• [What the task requires]:
Set down all of the entries exactly, leaving nothing out.

Records from a collection
%%

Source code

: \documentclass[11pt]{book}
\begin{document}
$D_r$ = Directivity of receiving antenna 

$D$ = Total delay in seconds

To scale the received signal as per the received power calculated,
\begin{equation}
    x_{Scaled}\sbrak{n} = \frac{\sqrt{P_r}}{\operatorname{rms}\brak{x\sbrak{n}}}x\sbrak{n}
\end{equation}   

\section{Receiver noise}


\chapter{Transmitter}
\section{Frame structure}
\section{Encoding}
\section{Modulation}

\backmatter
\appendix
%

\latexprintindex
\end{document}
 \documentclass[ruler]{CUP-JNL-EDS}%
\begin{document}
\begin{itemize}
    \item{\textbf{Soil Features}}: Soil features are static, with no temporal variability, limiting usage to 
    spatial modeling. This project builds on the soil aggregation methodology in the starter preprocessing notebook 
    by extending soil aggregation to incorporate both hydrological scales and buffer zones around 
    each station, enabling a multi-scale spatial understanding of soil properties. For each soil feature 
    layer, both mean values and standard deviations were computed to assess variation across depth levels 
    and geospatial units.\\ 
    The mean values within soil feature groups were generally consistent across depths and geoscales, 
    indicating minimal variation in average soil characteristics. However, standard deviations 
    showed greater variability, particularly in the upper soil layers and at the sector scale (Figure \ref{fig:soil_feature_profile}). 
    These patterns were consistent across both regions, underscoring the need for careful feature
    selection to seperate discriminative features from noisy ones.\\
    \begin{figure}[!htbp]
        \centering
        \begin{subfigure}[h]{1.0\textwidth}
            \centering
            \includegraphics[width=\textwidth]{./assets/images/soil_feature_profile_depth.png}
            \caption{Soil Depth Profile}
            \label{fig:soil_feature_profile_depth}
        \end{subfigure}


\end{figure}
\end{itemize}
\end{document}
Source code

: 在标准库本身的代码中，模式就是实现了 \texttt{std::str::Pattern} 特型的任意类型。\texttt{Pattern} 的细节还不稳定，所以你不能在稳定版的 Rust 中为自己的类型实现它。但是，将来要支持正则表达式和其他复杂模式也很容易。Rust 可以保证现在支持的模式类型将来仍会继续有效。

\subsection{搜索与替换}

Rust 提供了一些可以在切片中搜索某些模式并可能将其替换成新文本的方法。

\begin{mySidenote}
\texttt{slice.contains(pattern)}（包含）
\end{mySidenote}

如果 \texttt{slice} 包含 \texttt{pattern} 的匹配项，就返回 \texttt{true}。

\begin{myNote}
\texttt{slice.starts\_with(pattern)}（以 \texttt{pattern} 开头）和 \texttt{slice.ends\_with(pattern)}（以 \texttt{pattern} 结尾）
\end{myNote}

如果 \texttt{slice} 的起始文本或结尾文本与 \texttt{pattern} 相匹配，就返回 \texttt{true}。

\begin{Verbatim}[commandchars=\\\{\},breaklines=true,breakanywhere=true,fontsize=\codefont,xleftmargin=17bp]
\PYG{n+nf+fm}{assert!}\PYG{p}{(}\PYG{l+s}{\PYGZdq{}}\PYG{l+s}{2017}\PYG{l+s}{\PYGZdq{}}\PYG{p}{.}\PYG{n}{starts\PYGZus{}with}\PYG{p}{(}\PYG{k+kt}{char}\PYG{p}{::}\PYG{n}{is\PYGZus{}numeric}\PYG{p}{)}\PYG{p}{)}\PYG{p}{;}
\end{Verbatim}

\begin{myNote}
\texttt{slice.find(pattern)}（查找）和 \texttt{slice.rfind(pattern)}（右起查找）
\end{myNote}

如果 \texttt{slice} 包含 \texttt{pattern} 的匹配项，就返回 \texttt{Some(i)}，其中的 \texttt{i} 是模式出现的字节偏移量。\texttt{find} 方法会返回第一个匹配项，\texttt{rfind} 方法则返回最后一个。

%%

• [Reply]:
Source code

: \documentclass[11pt]{book}
\begin{document}
$D_r$ = Directivity of receiving antenna 

$D$ = Total delay in seconds

To scale the received signal as per the received power calculated,
\begin{equation}
    x_{Scaled}\sbrak{n} = \frac{\sqrt{P_r}}{\operatorname{rms}\brak{x\sbrak{n}}}x\sbrak{n}
\end{equation}   

\section{Receiver noise}


\chapter{Transmitter}
\section{Frame structure}
\section{Encoding}
\section{Modulation}

\backmatter
\appendix
%

\latexprintindex
\end{document}
 \documentclass[ruler]{CUP-JNL-EDS}%
\begin{document}
\begin{itemize}
    \item{\textbf{Soil Features}}: Soil features are static, with no temporal variability, limiting usage to 
    spatial modeling. This project builds on the soil aggregation methodology in the starter preprocessing notebook 
    by extending soil aggregation to incorporate both hydrological scales and buffer zones around 
    each station, enabling a multi-scale spatial understanding of soil properties. For each soil feature 
    layer, both mean values and standard deviations were computed to assess variation across depth levels 
    and geospatial units.\\ 
    The mean values within soil feature groups were generally consistent across depths and geoscales, 
    indicating minimal variation in average soil characteristics. However, standard deviations 
    showed greater variability, particularly in the upper soil layers and at the sector scale (Figure \ref{fig:soil_feature_profile}). 
    These patterns were consistent across both regions, underscoring the need for careful feature
    selection to seperate discriminative features from noisy ones.\\
    \begin{figure}[!htbp]
        \centering
        \begin{subfigure}[h]{1.0\textwidth}
            \centering
            \includegraphics[width=\textwidth]{./assets/images/soil_feature_profile_depth.png}
            \caption{Soil Depth Profile}
            \label{fig:soil_feature_profile_depth}
        \end{subfigure}


\end{figure}
\end{itemize}
\end{document}
Source code

: 在标准库本身的代码中，模式就是实现了 \texttt{std::str::Pattern} 特型的任意类型。\texttt{Pattern} 的细节还不稳定，所以你不能在稳定版的 Rust 中为自己的类型实现它。但是，将来要支持正则表达式和其他复杂模式也很容易。Rust 可以保证现在支持的模式类型将来仍会继续有效。

\subsection{搜索与替换}

Rust 提供了一些可以在切片中搜索某些模式并可能将其替换成新文本的方法。

\begin{mySidenote}
\texttt{slice.contains(pattern)}（包含）
\end{mySidenote}

如果 \texttt{slice} 包含 \texttt{pattern} 的匹配项，就返回 \texttt{true}。

\begin{myNote}
\texttt{slice.starts\_with(pattern)}（以 \texttt{pattern} 开头）和 \texttt{slice.ends\_with(pattern)}（以 \texttt{pattern} 结尾）
\end{myNote}

如果 \texttt{slice} 的起始文本或结尾文本与 \texttt{pattern} 相匹配，就返回 \texttt{true}。

\begin{Verbatim}[commandchars=\\\{\},breaklines=true,breakanywhere=true,fontsize=\codefont,xleftmargin=17bp]
\PYG{n+nf+fm}{assert!}\PYG{p}{(}\PYG{l+s}{\PYGZdq{}}\PYG{l+s}{2017}\PYG{l+s}{\PYGZdq{}}\PYG{p}{.}\PYG{n}{starts\PYGZus{}with}\PYG{p}{(}\PYG{k+kt}{char}\PYG{p}{::}\PYG{n}{is\PYGZus{}numeric}\PYG{p}{)}\PYG{p}{)}\PYG{p}{;}
\end{Verbatim}

\begin{myNote}
\texttt{slice.find(pattern)}（查找）和 \texttt{slice.rfind(pattern)}（右起查找）
\end{myNote}

如果 \texttt{slice} 包含 \texttt{pattern} 的匹配项，就返回 \texttt{Some(i)}，其中的 \texttt{i} 是模式出现的字节偏移量。\texttt{find} 方法会返回第一个匹配项，\texttt{rfind} 方法则返回最后一个。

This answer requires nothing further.